- Task description
Pick out the lines below that include the string "recorded".

------------------------------

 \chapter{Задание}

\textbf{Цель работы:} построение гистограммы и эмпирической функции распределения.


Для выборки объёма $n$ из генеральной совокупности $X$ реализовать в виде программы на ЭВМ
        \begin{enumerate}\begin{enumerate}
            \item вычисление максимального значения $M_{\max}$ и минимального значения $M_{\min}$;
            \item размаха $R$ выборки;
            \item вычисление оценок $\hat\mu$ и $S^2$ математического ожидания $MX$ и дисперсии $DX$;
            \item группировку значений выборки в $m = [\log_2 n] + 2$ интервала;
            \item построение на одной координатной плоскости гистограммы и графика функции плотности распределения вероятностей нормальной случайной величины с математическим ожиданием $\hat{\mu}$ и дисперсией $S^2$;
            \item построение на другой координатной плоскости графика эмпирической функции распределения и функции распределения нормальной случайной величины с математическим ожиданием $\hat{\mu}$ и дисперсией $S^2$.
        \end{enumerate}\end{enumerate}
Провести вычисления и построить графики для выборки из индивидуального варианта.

------------------------------

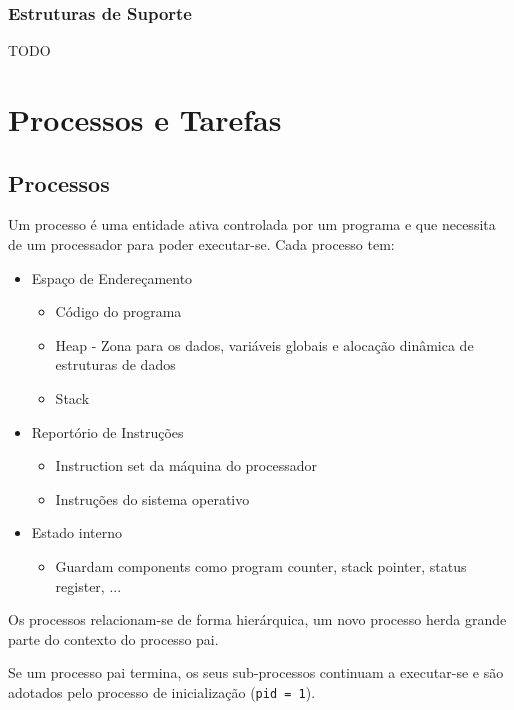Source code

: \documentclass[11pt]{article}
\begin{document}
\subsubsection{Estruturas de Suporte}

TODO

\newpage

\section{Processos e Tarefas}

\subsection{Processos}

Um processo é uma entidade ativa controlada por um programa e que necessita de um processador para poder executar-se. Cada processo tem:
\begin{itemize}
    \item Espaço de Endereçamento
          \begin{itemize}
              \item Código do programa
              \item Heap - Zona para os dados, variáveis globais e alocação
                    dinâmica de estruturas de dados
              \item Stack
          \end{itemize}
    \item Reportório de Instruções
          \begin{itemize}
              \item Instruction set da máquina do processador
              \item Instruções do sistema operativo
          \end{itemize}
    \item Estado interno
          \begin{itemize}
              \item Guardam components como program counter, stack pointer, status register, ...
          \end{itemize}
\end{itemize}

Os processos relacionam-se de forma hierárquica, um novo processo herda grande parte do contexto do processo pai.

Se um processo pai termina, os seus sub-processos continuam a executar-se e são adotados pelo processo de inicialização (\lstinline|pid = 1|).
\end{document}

------------------------------

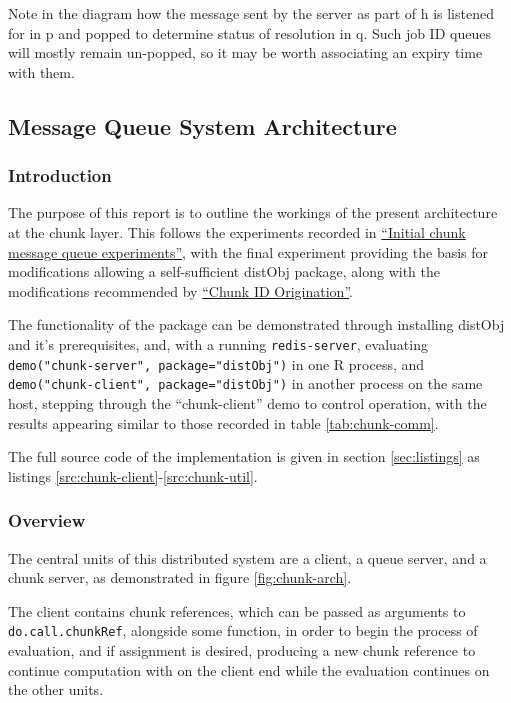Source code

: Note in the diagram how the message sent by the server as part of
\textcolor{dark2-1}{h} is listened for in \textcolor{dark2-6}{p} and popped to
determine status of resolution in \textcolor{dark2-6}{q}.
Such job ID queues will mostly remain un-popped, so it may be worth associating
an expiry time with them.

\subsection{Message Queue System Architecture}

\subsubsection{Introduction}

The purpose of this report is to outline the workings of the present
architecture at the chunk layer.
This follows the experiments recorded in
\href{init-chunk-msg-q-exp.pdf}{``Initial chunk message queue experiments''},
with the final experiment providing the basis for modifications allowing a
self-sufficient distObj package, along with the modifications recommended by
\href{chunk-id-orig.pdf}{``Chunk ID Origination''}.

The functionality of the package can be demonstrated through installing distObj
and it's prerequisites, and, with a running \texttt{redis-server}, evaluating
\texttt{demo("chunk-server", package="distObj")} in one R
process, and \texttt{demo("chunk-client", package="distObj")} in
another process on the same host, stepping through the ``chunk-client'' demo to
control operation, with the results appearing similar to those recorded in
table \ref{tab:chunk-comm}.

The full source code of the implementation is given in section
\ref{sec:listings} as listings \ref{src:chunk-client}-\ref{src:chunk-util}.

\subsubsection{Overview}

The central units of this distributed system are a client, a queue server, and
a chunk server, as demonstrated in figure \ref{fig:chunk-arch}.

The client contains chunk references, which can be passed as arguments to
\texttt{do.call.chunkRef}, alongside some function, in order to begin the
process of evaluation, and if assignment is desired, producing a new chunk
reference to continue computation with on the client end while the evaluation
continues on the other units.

------------------------------

- Worked solution
This follows the experiments recorded in
control operation, with the results appearing similar to those recorded in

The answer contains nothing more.